EP4215759A1 - Diffuser for a radial turbocompressor - Google Patents

Abstract

Diffuser (3) for a radial turbocompressor, the diffuser (3) extending annularly around a central axis (2), the diffuser (3) having an inflow which, along at least a first section of the flow, ensures an at least largely radial flow by means of a process fluid is formed during operation, the diffuser (3) having stationary first guide vanes (12) which divide the diffuser (3) into individual circumferential segments at least along a radial section, the first guide vanes (12) being in the direction of flow from a first leading edge (14) to a first trailing edge (15) along a first chord length S1, the diffuser (3) having stationary second guide vanes (13) which divide the diffuser (3) into individual circumferential segments at least along a radial section , wherein the second guide vanes (13) extend in the direction of flow from a second leading edge (16) to a second trailing edge (17) along a second chord length S2, the diffuser (3) in the region of the first section on a first axial side has a first diffuser delimitation contour and on a second axial side a second diffuser delimitation contour, the first guide vanes (12) and second guide vanes (13) extending at least along part of the extension in the flow direction transversely thereto from the first diffuser delimitation contour to the second diffuser delimitation contour along a blade height extend, the first vane (12) having a first vane height H1, the second vane (13) having a second vane height H2, the second vane (13) being arranged on the first vane (12) along the vane height H2, wherein the second chord length S2 is shorter than the first chord length S1.

Description

The invention relates to a diffuser for a radial turbocompressor, the diffuser extending annularly around a central axis, the diffuser having an inflow which is formed along at least a first section of the flow for an at least largely radial flow by means of a process fluid during operation, the diffuser having standing first guide vanes which divide the diffuser into individual circumferential segments at least along a radial section, the first guide vanes dividing in the direction of the flow from a first leading edge to a first trailing edge along a first chord length S1, with the diffuser having stationary second guide vanes which divide the diffuser into individual circumferential segments at least along a radial section, with the second guide vanes extending in the direction of flow from a second leading edge to a second trailing edge along a second chord length S2, with the diffuser having a first diffuser boundary contour in the region of the first section on a first axial side and has a second diffuser delimitation contour on a second axial side, wherein the first guide vanes and second guide vanes extend at least along part of the extension in the direction of flow transversely thereto from the first diffuser delimitation contour to the second diffuser delimitation contour along a blade height, the first guide vane having a first vane height H1, the second guide vane having a second vane height H2.

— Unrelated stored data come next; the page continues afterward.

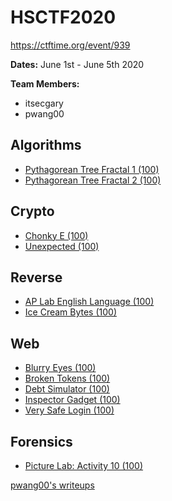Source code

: # HSCTF2020
https://ctftime.org/event/939

**Dates:**
June 1st - June 5th 2020

**Team Members:**
- itsecgary
- pwang00

## Algorithms
- [Pythagorean Tree Fractal 1 (100)](https://github.com/itsecgary/CTFs/tree/master/HSCTF%202020/Algorithms/Pythagorean-Tree-Fractal-1)
- [Pythagorean Tree Fractal 2 (100)](https://github.com/itsecgary/CTFs/tree/master/HSCTF%202020/Algorithms/Pythagorean-Tree-Fractal-2)

## Crypto
- [Chonky E (100)](https://github.com/itsecgary/CTFs/tree/master/HSCTF%202020/Crypto/Chonky-E)
- [Unexpected (100)](https://github.com/itsecgary/CTFs/tree/master/HSCTF%202020/Crypto/Unexpected)

## Reverse
- [AP Lab English Language (100)](https://github.com/itsecgary/CTFs/tree/master/HSCTF%202020/Reverse/AP-Lab-English-Language)
- [Ice Cream Bytes (100)](https://github.com/itsecgary/CTFs/tree/master/HSCTF%202020/Reverse/Ice-Cream-Bytes)

## Web
- [Blurry Eyes (100)](https://github.com/itsecgary/CTFs/tree/master/HSCTF%202020/Web/Blurry-Eyes)
- [Broken Tokens (100)](https://github.com/itsecgary/CTFs/tree/master/HSCTF%202020/Web/Broken-Tokens)
- [Debt Simulator (100)](https://github.com/itsecgary/CTFs/tree/master/HSCTF%202020/Web/Debt-Simulator)
- [Inspector Gadget (100)](https://github.com/itsecgary/CTFs/tree/master/HSCTF%202020/Web/Inspector-Gadget)
- [Very Safe Login (100)](https://github.com/itsecgary/CTFs/tree/master/HSCTF%202020/Web/Very-Safe-Login)

## Forensics
- [Picture Lab: Activity 10 (100)](https://github.com/itsecgary/CTFs/tree/master/HSCTF%202020/Picture-Lab-Activity-10)


[pwang00's writeups](https://github.com/pwang00/CTF-Writeups/tree/master/2020/hsctf)
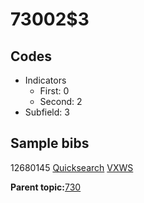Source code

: # 73002$3

## Codes

-   Indicators
    -   First: 0
    -   Second: 2
-   Subfield: 3

## Sample bibs

12680145 [Quicksearch](https://search.library.yale.edu/catalog/12680145) [VXWS](http://prodorbis.library.yale.edu:7014/vxws/GetHoldingsService?bibId=12680145)

**Parent topic:**[730](../../tags/730/730.md)

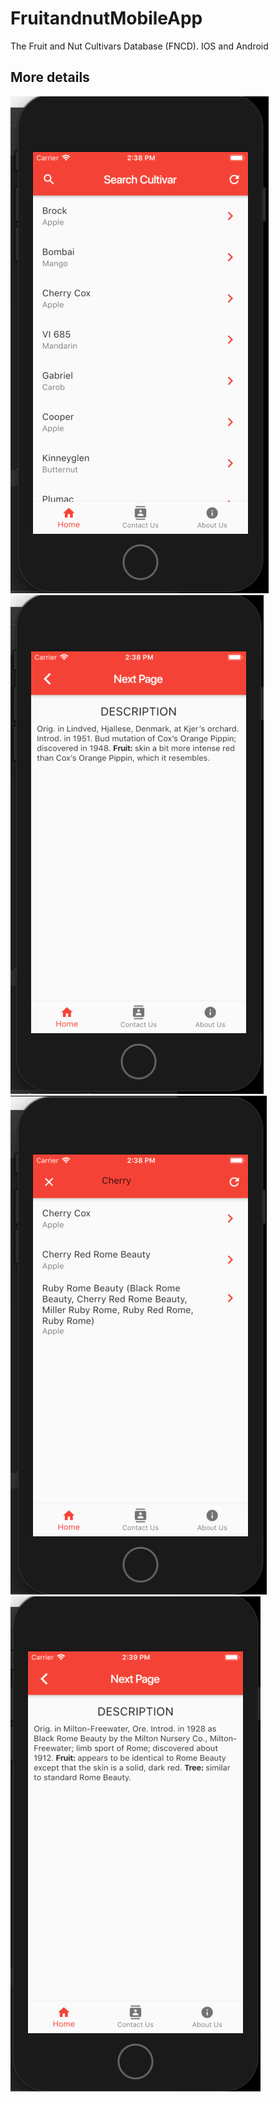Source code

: # FruitandnutMobileApp
The Fruit and Nut Cultivars Database (FNCD). IOS and Android

## More details
![ScreenShot](https://github.com/Viktoru/FruitandnutMobileApp/blob/master/lib/img/s1.png)
![ScreenShot](https://github.com/Viktoru/FruitandnutMobileApp/blob/master/lib/img/s2.png)
![ScreenShot](https://github.com/Viktoru/FruitandnutMobileApp/blob/master/lib/img/s3.png)
![ScreenShot](https://github.com/Viktoru/FruitandnutMobileApp/blob/master/lib/img/s4.png)
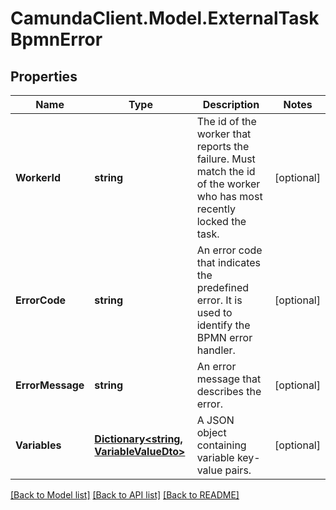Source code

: # CamundaClient.Model.ExternalTaskBpmnError
## Properties

Name | Type | Description | Notes
------------ | ------------- | ------------- | -------------
**WorkerId** | **string** | The id of the worker that reports the failure. Must match the id of the worker who has most recently locked the task. | [optional] 
**ErrorCode** | **string** | An error code that indicates the predefined error. It is used to identify the BPMN error handler. | [optional] 
**ErrorMessage** | **string** | An error message that describes the error. | [optional] 
**Variables** | [**Dictionary&lt;string, VariableValueDto&gt;**](VariableValueDto.md) | A JSON object containing variable key-value pairs. | [optional] 

[[Back to Model list]](../README.md#documentation-for-models) [[Back to API list]](../README.md#documentation-for-api-endpoints) [[Back to README]](../README.md)

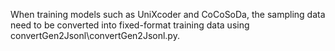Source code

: When training models such as UniXcoder and CoCoSoDa, the sampling data need to be converted into fixed-format training data using convertGen2Jsonl\convertGen2Jsonl.py.
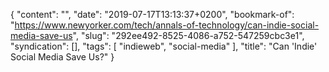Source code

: {
  "content": "",
  "date": "2019-07-17T13:13:37+0200",
  "bookmark-of": "https://www.newyorker.com/tech/annals-of-technology/can-indie-social-media-save-us",
  "slug": "292ee492-8525-4086-a752-547259cbc3e1",
  "syndication": [],
  "tags": [
    "indieweb",
    "social-media"
  ],
  "title": "Can 'Indie' Social Media Save Us?"
}

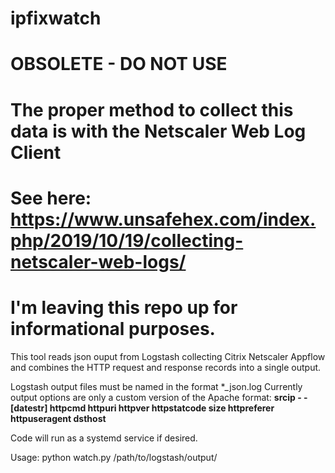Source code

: # ipfixwatch

# OBSOLETE - DO NOT USE

# The proper method to collect this data is with the Netscaler Web Log Client
# See here: https://www.unsafehex.com/index.php/2019/10/19/collecting-netscaler-web-logs/
# I'm leaving this repo up for informational purposes.

This tool reads json ouput from Logstash collecting Citrix Netscaler Appflow and combines the
HTTP request and response records into a single output.

Logstash output files must be named in the format \*_json.log
Currently output options are only a custom version of the Apache format:
**srcip - - \[datestr\] httpcmd httpuri httpver httpstatcode size httpreferer httpuseragent dsthost**

Code will run as a systemd service if desired.

Usage:
python watch.py /path/to/logstash/output/
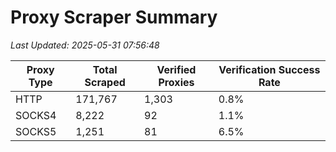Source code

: # Proxy Scraper Summary

_Last Updated: 2025-05-31 07:56:48_

| Proxy Type | Total Scraped | Verified Proxies | Verification Success Rate |
|------------|--------------|------------------|--------------------------|
| HTTP | 171,767 | 1,303 | 0.8% |
| SOCKS4 | 8,222 | 92 | 1.1% |
| SOCKS5 | 1,251 | 81 | 6.5% |

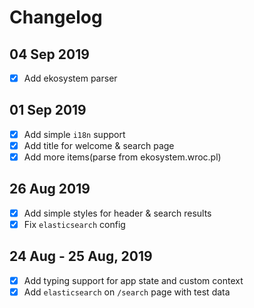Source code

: # Changelog

## 04 Sep 2019
 - [x] Add ekosystem parser

## 01 Sep 2019
 - [x] Add simple `i18n` support
 - [x] Add title for welcome & search page
 - [x] Add more items(parse from ekosystem.wroc.pl)

## 26 Aug 2019
 - [x] Add simple styles for header & search results
 - [x] Fix `elasticsearch` config

## 24 Aug - 25 Aug, 2019
 - [x] Add typing support for app state and custom context
 - [x] Add `elasticsearch` on `/search` page with test data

In the case of centrifugal compressors, the fluid leaves the impeller radially outwards and from there reaches the diffuser, which is typically also flown through radially from the inside outwards. The diffuser according to the invention is designed with blades. With regard to the blading, a distinction is made between low-solidity diffusers [LSD] with low blade overlap (with vanes, which have a relatively large distance from each other in the circumferential direction in relation to their radial extension) and channel diffusers - also referred to as aerodynamic diffusers [AE diffusers] - distinguished.

With a combined use of ribbed guide vanes and guide vanes, which - unlike the ribbed guide vanes - extend over the entire axial duct height of the diffuser, with the ribbed guide vanes being located upstream of the other guide vanes, it is disadvantageous that the ribbed guide vanes can trigger detachment phenomena in the throughflow in the area of their axial termination in the flow duct. In addition, it is disadvantageous that the ribbed guide vanes can cause a dead water region downstream that extends over part of the channel height, so that from an axial perspective, the flow pattern through the diffuser can also become less uniform through the use of ribbed guide vanes, so that positive effects in aerodynamic terms are at least partially canceled out again.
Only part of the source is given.